Step 5: Settling creditors' claims

Creditor claims can be accepted or rejected by your company.


Accepted claims must be paid or satisfactory arrangements made with
creditors for repayment. For example, a creditor may agree to settle the
claim for less (such as 80%) than the original amount. With rejected claims,
you must advise creditors in writing that your company rejects their claims.
Be sure to have an attorney assist and advise you about the process and
your state's related statutes.

Step 6: Distribution of remaining assets

After paying claims, remaining assets may be distributed to company


owners in proportion to the share of ownership. For example, if you own 80%
of the business and your brother owns 20%, you receive 80% of the
remaining assets. Distributions must be reported to the IRS. If your
corporation has multiple stock classes, corporate bylaws typically outline the
procedure for distributing assets to these shareholders. For details on
distribution and your ongoing contingent liabilities, contact an accountant or
tax adviser.

Partnership

FIVE Key Steps in Dissolving a Partnership


Do you know how to dissolve your partnership? If you feel as though
you've come to the point in your business where you're ready to wind down
and close, it's best to be prepared. Closing a business is not as simple as just
ceasing all operations and leaving.

However, dissolving a partnership doesn't have to be too difficult


either. Just keep in mind these five key steps when dissolving a partnership:

1. Review your partnership agreement. While some partnerships don't


require a formal or written agreement, most partners choose to have one
anyway for protection. If your partnership has no partnership agreement,
then all you need to do is give notice to your partner. If there is a written
agreement, you'll need to review it to ensure that you follow the protocol
outlined in it -- usually, there's a clause that requires a majority vote of some
sort to dissolve.

2. Discuss with other partners. It's best to make sure that you and all your
other partners are on the same page. This includes discussing particular
obligations such as debts and future liabilities. You may want to outline your
plan for dissolution in a meeting to ensure that a satisfactory resolution is
reached.

3. File dissolution papers. While it may not be required, it's a good idea to
file a dissolution of partnership form with the state to formally announce and
give notice of your partnership ending. Doing so can help you resolve any
issues involving further obligations or debts with the partnership.

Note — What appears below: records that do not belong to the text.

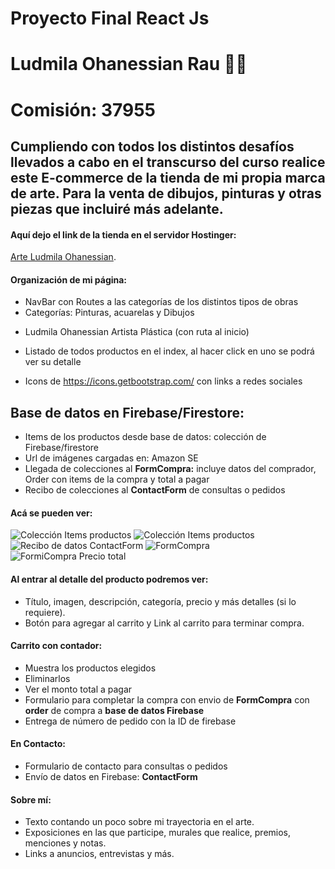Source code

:


# Proyecto Final React Js
# Ludmila Ohanessian Rau :woman_artist:
# Comisión: 37955


## Cumpliendo con todos los distintos desafíos llevados a cabo en el transcurso del curso realice este E-commerce de la tienda de mi propia marca de arte. Para la venta de dibujos, pinturas y otras piezas que incluiré más adelante.


#### Aquí dejo el link de la tienda en el servidor Hostinger:

[Arte Ludmila Ohanessian](https://arteludmilaohanessian.com/).


#### Organización de mi página:
* NavBar con Routes a las categorías de los distintos tipos de obras
* Categorías: Pinturas, acuarelas y Dibujos
- Ludmila Ohanessian Artista Plástica (con ruta al inicio)
* Listado de todos productos en el index, al hacer click en uno se podrá ver su detalle
- Icons de https://icons.getbootstrap.com/ con links a redes sociales 


## Base de datos en Firebase/Firestore:
* Items de los productos desde base de datos: colección de Firebase/firestore
* Url de imágenes cargadas en: Amazon SE 
* Llegada de colecciones al **FormCompra:** incluye datos del comprador, Order con items de la compra y total a pagar
* Recibo de colecciones al **ContactForm** de consultas o pedidos

#### Acá se pueden ver:
![Colección Items productos](https://basearteecommerce.s3.amazonaws.com/firebaseLudmilaOhanessian2.jpg)
![Colección Items productos](https://basearteecommerce.s3.amazonaws.com/firebaseLudmilaOhanessian.jpg)
![Recibo de datos ContactForm](https://basearteecommerce.s3.amazonaws.com/ContactForm.jpg)
![FormCompra](https://basearteecommerce.s3.amazonaws.com/FormCompraFirebase.jpg)
![FormiCompra Precio total](https://basearteecommerce.s3.amazonaws.com/FormCompraFirebase.jpg)


#### Al entrar al detalle del producto podremos ver:
* Título, imagen, descripción, categoría, precio y más detalles (si lo requiere).
* Botón para agregar al carrito y Link al carrito para terminar compra.


#### Carrito con contador:
* Muestra los productos elegidos
* Eliminarlos
* Ver el monto total a pagar
* Formulario para completar la compra con envio de **FormCompra** con **order** de compra a **base de datos Firebase**
* Entrega de número de pedido con la ID de firebase


#### En Contacto:
* Formulario de contacto para consultas o pedidos
* Envío de datos en Firebase: **ContactForm**


#### Sobre mí:
* Texto contando un poco sobre mi trayectoria en el arte. 
* Exposiciones en las que participe, murales que realice, premios, menciones y notas. 
* Links a anuncios, entrevistas y más.
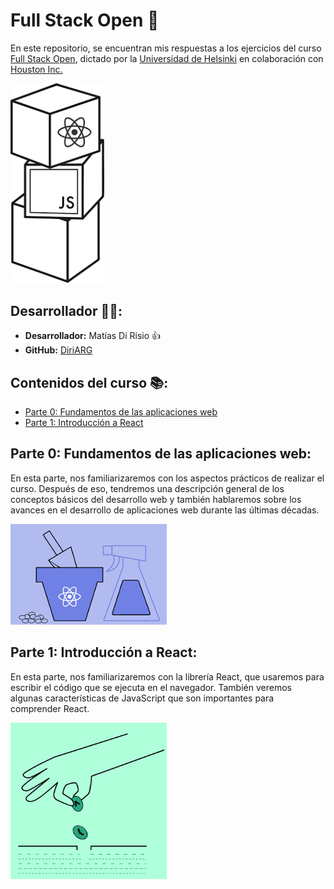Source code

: # Full Stack Open 🧐

En este repositorio, se encuentran mis respuestas a los ejercicios del curso [Full Stack Open](https://fullstackopen.com/es/), dictado por la [Universidad de Helsinki](https://www.helsinki.fi/en) en colaboración con [Houston Inc.](https://www.houston-inc.com/)

<img src="./imagenes/full-stack-open-logo.png" alt="Isotipo de Full Stack Open" width="150">

## Desarrollador 👨‍💻:

- **Desarrollador:** Matías Di Risio 👍
- **GitHub:** [DiriARG](https://github.com/DiriARG)

## Contenidos del curso 📚:
- [Parte 0: Fundamentos de las aplicaciones web](#parte-0-fundamentos-de-las-aplicaciones-web)
- [Parte 1: Introducción a React](#parte-1-introducción-a-react)

## Parte 0: Fundamentos de las aplicaciones web:
En esta parte, nos familiarizaremos con los aspectos prácticos de realizar el curso. Después de eso, tendremos una descripción general de los conceptos básicos del desarrollo web y también hablaremos sobre los avances en el desarrollo de aplicaciones web durante las últimas décadas.

<img src="./imagenes/parte-0.png" alt="Imagen parte 0" width="250">

## Parte 1: Introducción a React:
En esta parte, nos familiarizaremos con la librería React, que usaremos para escribir el código que se ejecuta en el navegador. También veremos algunas características de JavaScript que son importantes para comprender React.

<img src="./imagenes/parte-1.png" alt="Imagen parte 1" width="250">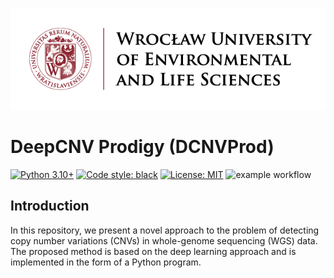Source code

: ![Logo](upwr_logotyp_en_poziomy_podst.png)
# DeepCNV Prodigy (DCNVProd)
[![Python 3.10+](https://img.shields.io/badge/python-3.10+-blue.svg)](https://www.python.org/downloads/release/python-390/)
[![Code style: black](https://img.shields.io/badge/code%20style-black-000000.svg)](https://github.com/psf/black)
[![License: MIT](https://img.shields.io/badge/License-MIT-yellow.svg)](https://opensource.org/licenses/MIT)
![example workflow](https://github.com/Bartosz-Lewandowski/dCNVprod/blob/master/.github/workflows/CI.yml/badge.svg)

## Introduction
In this repository, we present a novel approach to the problem of detecting copy number variations (CNVs) in whole-genome sequencing (WGS) data. The proposed method is based on the deep learning approach and is implemented in the form of a Python program.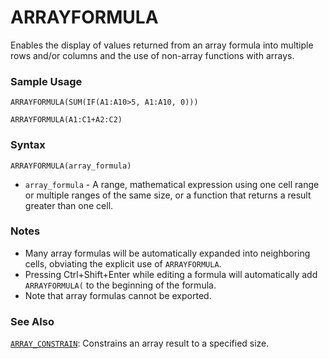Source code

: # ARRAYFORMULA

Enables the display of values returned from an array formula into multiple rows and/or columns and the use of non-array functions with arrays.

### Sample Usage

`ARRAYFORMULA(SUM(IF(A1:A10>5, A1:A10, 0)))`

`ARRAYFORMULA(A1:C1+A2:C2)`

### Syntax

`ARRAYFORMULA(array_formula)`

* `array_formula` - A range, mathematical expression using one cell range or multiple ranges of the same size, or a function that returns a result greater than one cell.

### Notes

* Many array formulas will be automatically expanded into neighboring cells, obviating the explicit use of `ARRAYFORMULA`.
* Pressing Ctrl+Shift+Enter while editing a formula will automatically add `ARRAYFORMULA(` to the beginning of the formula.
* Note that array formulas cannot be exported.

### See Also

[`ARRAY_CONSTRAIN`](https://support.google.com/docs/answer/3267036): Constrains an array result to a specified size.
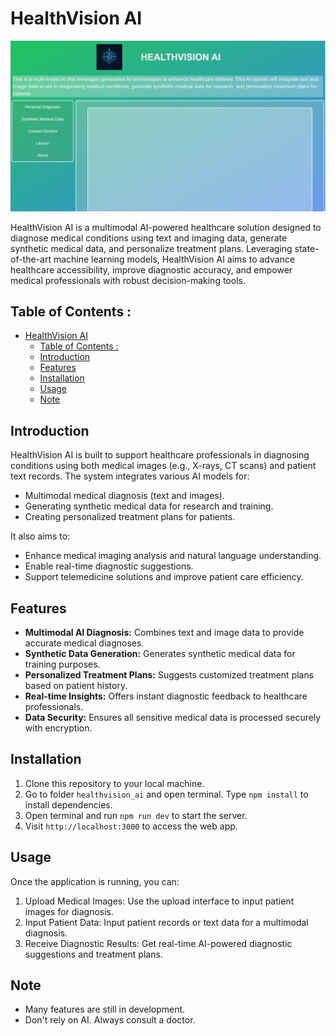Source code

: # HealthVision AI

![image](screenshot.png)

HealthVision AI is a multimodal AI-powered healthcare solution designed to diagnose medical conditions using text and imaging data, generate synthetic medical data, and personalize treatment plans. Leveraging state-of-the-art machine learning models, HealthVision AI aims to advance healthcare accessibility, improve diagnostic accuracy, and empower medical professionals with robust decision-making tools.

## Table of Contents :
- [HealthVision AI](#healthvision-ai)
  - [Table of Contents :](#table-of-contents-)
  - [Introduction](#introduction)
  - [Features](#features)
  - [Installation](#installation)
  - [Usage](#usage)
  - [Note](#note)

## Introduction

HealthVision AI is built to support healthcare professionals in diagnosing conditions using both medical images (e.g., X-rays, CT scans) and patient text records. The system integrates various AI models for:

- Multimodal medical diagnosis (text and images).
- Generating synthetic medical data for research and training.
- Creating personalized treatment plans for patients.
  
It also aims to:

- Enhance medical imaging analysis and natural language understanding.
- Enable real-time diagnostic suggestions.
- Support telemedicine solutions and improve patient care efficiency.

## Features

- **Multimodal AI Diagnosis:** Combines text and image data to provide accurate medical diagnoses.
- **Synthetic Data Generation:** Generates synthetic medical data for training purposes.
- **Personalized Treatment Plans:** Suggests customized treatment plans based on patient history.
- **Real-time Insights:** Offers instant diagnostic feedback to healthcare professionals.
- **Data Security:** Ensures all sensitive medical data is processed securely with encryption.

## Installation

1. Clone this repository to your local machine.
2. Go to folder `healthvision_ai` and open terminal. Type `npm install` to install dependencies.
3. Open terminal and run `npm run dev` to start the server.
4. Visit `http://localhost:3000` to access the web app.

## Usage

Once the application is running, you can:

1. Upload Medical Images: Use the upload interface to input patient images for diagnosis.
2. Input Patient Data: Input patient records or text data for a multimodal diagnosis.
3. Receive Diagnostic Results: Get real-time AI-powered diagnostic suggestions and treatment plans.

## Note

- Many features are still in development.
- Don't rely on AI. Always consult a doctor.
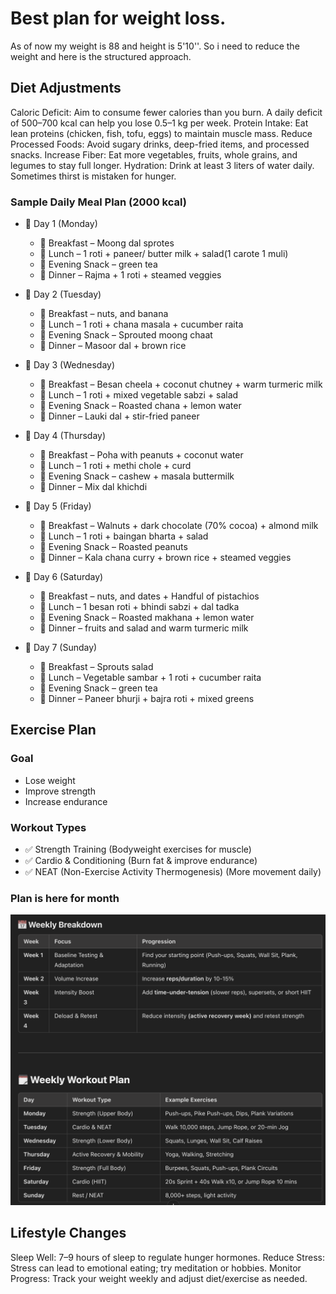 # Best plan for weight loss.

As of now my weight is 88 and height is 5'10''. So i need to reduce the weight and here is the structured approach.

## Diet Adjustments

Caloric Deficit: Aim to consume fewer calories than you burn. A daily deficit of 500–700 kcal can help you lose 0.5–1 kg per week.
Protein Intake: Eat lean proteins (chicken, fish, tofu, eggs) to maintain muscle mass.
Reduce Processed Foods: Avoid sugary drinks, deep-fried items, and processed snacks.
Increase Fiber: Eat more vegetables, fruits, whole grains, and legumes to stay full longer.
Hydration: Drink at least 3 liters of water daily. Sometimes thirst is mistaken for hunger.

### Sample Daily Meal Plan (2000 kcal)

- 🔹 Day 1 (Monday)

  *  🥣 Breakfast – Moong dal sprotes
  *  🍛 Lunch – 1 roti + paneer/ butter milk + salad(1 carote 1 muli)
  *  🥜 Evening Snack – green tea
  *  🥘 Dinner – Rajma + 1 roti + steamed veggies

- 🔹 Day 2 (Tuesday)

  *  🥣 Breakfast – nuts, and banana
  *  🍛 Lunch – 1 roti + chana masala + cucumber raita
  *  🥜 Evening Snack – Sprouted moong chaat
  *  🥘 Dinner – Masoor dal + brown rice

- 🔹 Day 3 (Wednesday)

  *  🥣 Breakfast – Besan cheela + coconut chutney + warm turmeric milk
  *  🍛 Lunch – 1 roti + mixed vegetable sabzi + salad
  *  🥜 Evening Snack – Roasted chana + lemon water
  *  🥘 Dinner – Lauki dal + stir-fried paneer

- 🔹 Day 4 (Thursday)

  *  🥣 Breakfast – Poha with peanuts + coconut water
  *  🍛 Lunch – 1 roti + methi chole + curd
  *  🥜 Evening Snack – cashew + masala buttermilk
  *  🥘 Dinner – Mix dal khichdi

- 🔹 Day 5 (Friday)

  *  🥣 Breakfast – Walnuts + dark chocolate (70% cocoa) + almond milk
  *  🍛 Lunch – 1 roti + baingan bharta + salad
  *  🥜 Evening Snack – Roasted peanuts
  *  🥘 Dinner – Kala chana curry + brown rice + steamed veggies

- 🔹 Day 6 (Saturday)

  *  🥣 Breakfast – nuts, and dates + Handful of pistachios
  *  🍛 Lunch – 1 besan roti + bhindi sabzi + dal tadka
  *  🥜 Evening Snack – Roasted makhana + lemon water
  *  🥘 Dinner – fruits and salad and warm turmeric milk

- 🔹 Day 7 (Sunday)

  *  🥣 Breakfast – Sprouts salad 
  *  🍛 Lunch – Vegetable sambar + 1 roti + cucumber raita
  *  🥜 Evening Snack – green tea
  *  🥘 Dinner – Paneer bhurji + bajra roti + mixed greens

## Exercise Plan

### Goal
* Lose weight
* Improve strength
* Increase endurance

### Workout Types
* ✅ Strength Training (Bodyweight exercises for muscle)
* ✅ Cardio & Conditioning (Burn fat & improve endurance)
* ✅ NEAT (Non-Exercise Activity Thermogenesis) (More movement daily)

### Plan is here for month

![](/assets/images/monthly-progressive-plan.png)

## Lifestyle Changes

Sleep Well: 7–9 hours of sleep to regulate hunger hormones.
Reduce Stress: Stress can lead to emotional eating; try meditation or hobbies.
Monitor Progress: Track your weight weekly and adjust diet/exercise as needed.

4. Notify others. Make sure you also notify other parties of the dissolution.
This includes your landlord, your employees, your customers, and any other
government entities (including the IRS) that have registered your business or
issued you a license.

5. Settle and close out all accounts. Make sure that all your creditors are
notified and that your debts are all paid off or settled. Lastly, you'll want to
distribute all your assets accordingly (usually in accordance with the
partnership agreement, or whatever you and your partners have otherwise
agreed upon) and make sure that all relevant bank accounts are closed.

Lastly, don't forget that it's always best to consult with an experienced
business lawyer. Because certain rules vary by state, you'll want to ensure that
you're upholding all your legal obligations and that all steps are properly taken.